In [None]:
import numpy as np
import pandas as pd
from matplotlib import pyplot as plt

from datetime import date
from datetime import datetime
import calendar
import os
import re


from scipy import stats
from sklearn.neighbors import KernelDensity
import matplotlib.colors as mcolors
from matplotlib.animation import FuncAnimation, PillowWriter

import seaborn as sns
from pathlib import Path
from tqdm import tqdm_notebook, trange, tqdm
from PIL import Image, ImageDraw
import io
import random as r

from matplotlib.widgets import Slider, Button, RadioButtons
from __future__ import print_function
from ipywidgets import interact, interactive, fixed, interact_manual
import ipywidgets as widgets

from sklearn.ensemble import RandomForestClassifier
from sklearn.tree import DecisionTreeClassifier
from sklearn import preprocessing
# For downsampling
from sklearn.utils import resample,shuffle

from operator import itemgetter

np.random.seed(2021)

In [None]:
df_companies = pd.read_csv("./companies.csv")
df_payments = pd.read_csv("./payments.csv")
df_physicians = pd.read_csv("./physicians.csv")

In [None]:
df_companies.rename({"State":"State_Comp","Country":"Country_Comp"}, axis='columns', inplace=True)
df_physicians.rename({"State":"State_Phys","Country":"Country_Phys"}, axis='columns', inplace=True)
pd.set_option('display.max_columns', None)

In [None]:
def ownInterest(id):
    if(df_payments.query('Physician_ID==@id and Ownership_Indicator=="Yes"').shape[0]>0):
        return 1
    else:
        return 0
    
df_physicians['Ownership_Interest']=df_physicians['id'].apply(ownInterest)

In [None]:
#drop Ownership Indicators=yes records
df_scrap=df_payments.query('Ownership_Indicator=="Yes"', engine='python')
df_payments=pd.concat([df_payments, df_scrap]).drop_duplicates(keep=False)

In [None]:
#Feature Engineering
def total_pay(phys_id):
    return df_payments.query('Physician_ID==@phys_id').Total_Amount_of_Payment_USDollars.sum()

df_physicians['Total_Payments']=df_physicians['id'].apply(total_pay)

def sum_num_pay(phys_id):
    return df_payments.query('Physician_ID==@phys_id').Number_of_Payments.sum()

df_physicians['Total_Num_Payments']=df_physicians['id'].apply(sum_num_pay)

df_physicians['Value_by_Num']=df_physicians['Total_Payments']/df_physicians['Total_Num_Payments']

def num_tran(phys_id):
    return df_payments.query('Physician_ID==@phys_id').shape[0]

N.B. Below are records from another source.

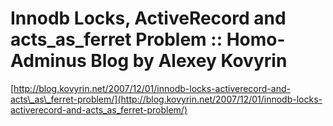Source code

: <!--
id: 20631405
link: http://tumblr.atmos.org/post/20631405/innodb-locks-activerecord-and-acts-as-ferret-problem
slug: innodb-locks-activerecord-and-acts-as-ferret-problem
date: Sat Dec 01 2007 14:16:53 GMT-0800 (PST)
publish: 2007-12-01
tags: 
title:    Innodb Locks, ActiveRecord and acts_as_ferret Problem :: Homo-Adminus Blog by Alexey Kovyrin
-->


   Innodb Locks, ActiveRecord and acts_as_ferret Problem :: Homo-Adminus Blog by Alexey Kovyrin
===============================================================================================

[http://blog.kovyrin.net/2007/12/01/innodb-locks-activerecord-and-acts\_as\_ferret-problem/](http://blog.kovyrin.net/2007/12/01/innodb-locks-activerecord-and-acts_as_ferret-problem/)

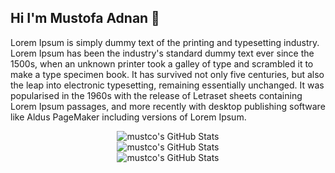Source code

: ## Hi I'm Mustofa Adnan 👋

Lorem Ipsum is simply dummy text of the printing and typesetting industry. Lorem Ipsum has been the industry's standard dummy text ever since the 1500s, when an unknown printer took a galley of type and scrambled it to make a type specimen book. It has survived not only five centuries, but also the leap into electronic typesetting, remaining essentially unchanged. It was popularised in the 1960s with the release of Letraset sheets containing Lorem Ipsum passages, and more recently with desktop publishing software like Aldus PageMaker including versions of Lorem Ipsum.

<div align="center">
  <img src="https://github-readme-stats.vercel.app/api?username=mustco&theme=dracula&show_icons=true&hide_border=true&count_private=true" alt="mustco's GitHub Stats" />
</div>
<div align="center">
  <img src="https://github-readme-stats.vercel.app/api/top-langs/?username=mustco&theme=dracula&show_icons=true&hide_border=true&layout=compact" alt="mustco's GitHub Stats" />
</div>
  <div align="center">
  <img src="https://github-readme-streak-stats.herokuapp.com/?user=mustco&theme=dracula&hide_border=true" alt="mustco's GitHub Stats" />
</div>
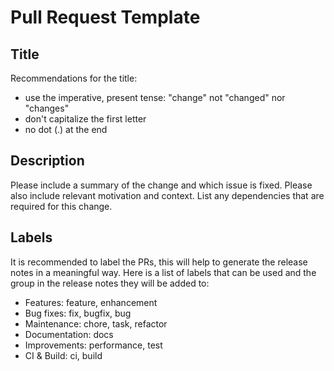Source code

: # Pull Request Template

## Title
Recommendations for the title:
* use the imperative, present tense: "change" not "changed" nor "changes"
* don't capitalize the first letter
* no dot (.) at the end


## Description

Please include a summary of the change and which issue is fixed. Please also include relevant motivation and context. 
List any dependencies that are required for this change.

## Labels

It is recommended to label the PRs, this will help to generate the release notes in a meaningful way. Here is a list of
labels that can be used and the group in the release notes they will be added to:

* Features: feature, enhancement  
* Bug fixes: fix, bugfix, bug
* Maintenance: chore, task, refactor
* Documentation: docs
* Improvements: performance, test
* CI & Build: ci, build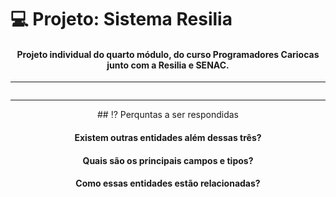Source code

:# 💻 Projeto: Sistema Resilia
<div align="center" style="display: inline_block">

#### Projeto individual do quarto módulo, do curso Programadores Cariocas junto com a Resilia e SENAC.

</div>

---

<img align="center" src="">

---

<div align="center" style="display: inline_block">
## ⁉ Perquntas a ser respondidas

#### Existem outras entidades além dessas três?

#### Quais são os principais campos e tipos?

#### Como essas entidades estão relacionadas?
</div>
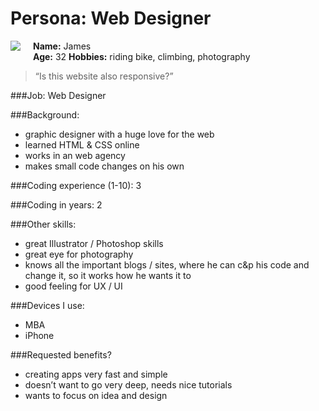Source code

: # Persona: Web Designer

<img src="https://s3.amazonaws.com/uifaces/faces/twitter/erictherobot/128.jpg" align="right" style="float:left; margin: 0 20px 20px 0" /> 

**Name:** James  
**Age:** 32
**Hobbies:** riding bike, climbing,  photography

> “Is this website also responsive?”

###Job: 
Web Designer

###Background:
- graphic designer with a huge love for the web
- learned HTML & CSS online
- works in an web agency
- makes small code changes on his own


###Coding experience (1-10):
3

###Coding in years:
2

###Other skills: 
- great Illustrator / Photoshop skills
- great eye for photography
- knows all the important blogs / sites, where he can c&p his code and change it, so it works how he wants it to
- good feeling for UX / UI


###Devices I use: 
- MBA
- iPhone


###Requested benefits?
- creating apps very fast and simple
- doesn’t want to go very deep, needs nice tutorials
- wants to focus on idea and design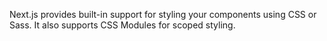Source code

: Next.js provides built-in support for styling your components using CSS or Sass. It also supports CSS Modules for scoped styling.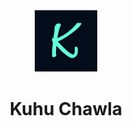<div align="center">
  <img alt="Logo" src="https://raw.githubusercontent.com/KuhuChawla/K-Blogs/main/src/images/logo.png" width="100" />
</div>
<h1 align="center">
  Kuhu Chawla
</h1>

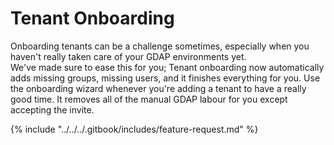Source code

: # Tenant Onboarding

Onboarding tenants can be a challenge sometimes, especially when you haven't really taken care of your GDAP environments yet. \
We've made sure to ease this for you; Tenant onboarding now automatically adds missing groups, missing users, and it finishes everything for you. Use the onboarding wizard whenever you're adding a tenant to have a really good time. It removes all of the manual GDAP labour for you except accepting the invite.



{% include "../../../.gitbook/includes/feature-request.md" %}
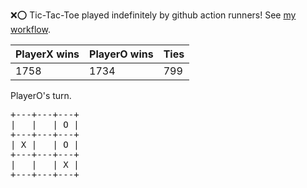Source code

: :x::o: Tic-Tac-Toe played indefinitely by github action runners! See [my workflow](.github/workflows/play.yaml).

|PlayerX wins|PlayerO wins|Ties|
|-|-|-|
|1758|1734|799|

PlayerO's turn.

<pre>
+---+---+---+
|   |   | O |
+---+---+---+
| X |   | O |
+---+---+---+
|   |   | X |
+---+---+---+
</pre>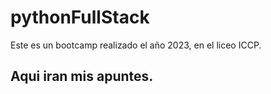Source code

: # pythonFullStack
Este es un bootcamp realizado el año 2023, en el liceo ICCP.


## Aqui iran mis apuntes.
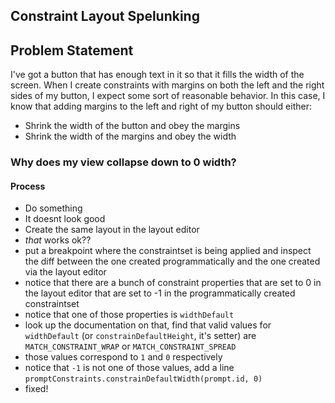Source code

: ## Constraint Layout Spelunking

## Problem Statement

I've got a button that has enough text in it so that it fills the width of the screen.
When I create constraints with margins on both the left and the right sides of my button, I expect some sort of reasonable behavior.
In this case, I know that adding margins to the left and right of my button should either:
  - Shrink the width of the button and obey the margins
  - Shrink the width of the margins and obey the width 

### Why does my view collapse down to 0 width?

#### Process
- Do something
- It doesnt look good
- Create the same layout in the layout editor
- _that_ works ok??
- put a breakpoint where the constraintset is being applied and inspect the diff between the one created programmatically and the one created via the layout editor
- notice that there are a bunch of constraint properties that are set to 0 in the layout editor that are set to -1 in the programmatically created constraintset
- notice that one of those properties is `widthDefault`
- look up the documentation on that, find that valid values for `widthDefault` (or `constrainDefaultHeight`, it's setter) are `MATCH_CONSTRAINT_WRAP` or `MATCH_CONSTRAINT_SPREAD`
- those values correspond to `1` and `0` respectively
- notice that `-1` is not one of those values, add a line `promptConstraints.constrainDefaultWidth(prompt.id, 0)`
- fixed!
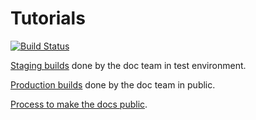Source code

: <!-- markdownlint-disable -->
# Tutorials

[![Build Status](https://v3.travis.ibm.com/cloud-docs-solutions/solution-tutorials.svg?token=3zVsKWBpyuw2qWyZGMDS&branch=review)](https://v3.travis.ibm.com/cloud-docs-solutions/solution-tutorials)

[Staging builds](https://test.cloud.ibm.com/docs/solution-tutorials/index.html?topic=solution-tutorials-tutorials#tutorials) done by the doc team in test environment.

[Production builds](https://cloud.ibm.com/docs/solution-tutorials/index.html?topic=solution-tutorials-tutorials#tutorials) done by the doc team in public.

[Process to make the docs public](https://github.ibm.com/Bluemix/cloud-portfolio-solutions/tree/master/solutions#how-do-we-make-the-solutions-public).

df_physicians['Number_Transaction']=df_physicians['id'].apply(num_tran)

df_physicians['Value_by_Tran']=df_physicians['Total_Payments']/df_physicians['Number_Transaction']

def max_comp(phys_id):
    return df_payments.query('Physician_ID==@phys_id').Company_ID.value_counts().index[0]

df_physicians['Max_Comp_ID']=df_physicians['id'].apply(max_comp)

df_scrap=df_payments

def max_comp_value(phys_id):
    return df_payments.query('Physician_ID==@phys_id').sort_values('Total_Amount_of_Payment_USDollars',ascending=False).Company_ID.iloc[0]

df_physicians['Max_Comp_ID_value']=df_physicians['id'].apply(max_comp_value)

# squeeze for product name



df_scrap['index_col'] = df_scrap.index
df_scrap=pd.wide_to_long(df_scrap, stubnames='Product_Name_', i=['index_col'],j='Product_Name_Number').reset_index()
df_scrap.drop(columns=['index_col'],inplace=True)

def max_prod_occuring(phys_id):
    if(str(df_scrap.query('Physician_ID==@phys_id').Product_Name_.value_counts(dropna=False).index[0])=="nan"):
        if(df_scrap.query('Physician_ID==@phys_id').Product_Name_.value_counts(dropna=False).size<2):
            return df_scrap.query('Physician_ID==@phys_id').Product_Name_.value_counts(dropna=False).index[0]
        else:
            return df_scrap.query('Physician_ID==@phys_id').Product_Name_.value_counts(dropna=True).index[0]
    else:
        return df_scrap.query('Physician_ID==@phys_id').Product_Name_.value_counts(dropna=False).index[0]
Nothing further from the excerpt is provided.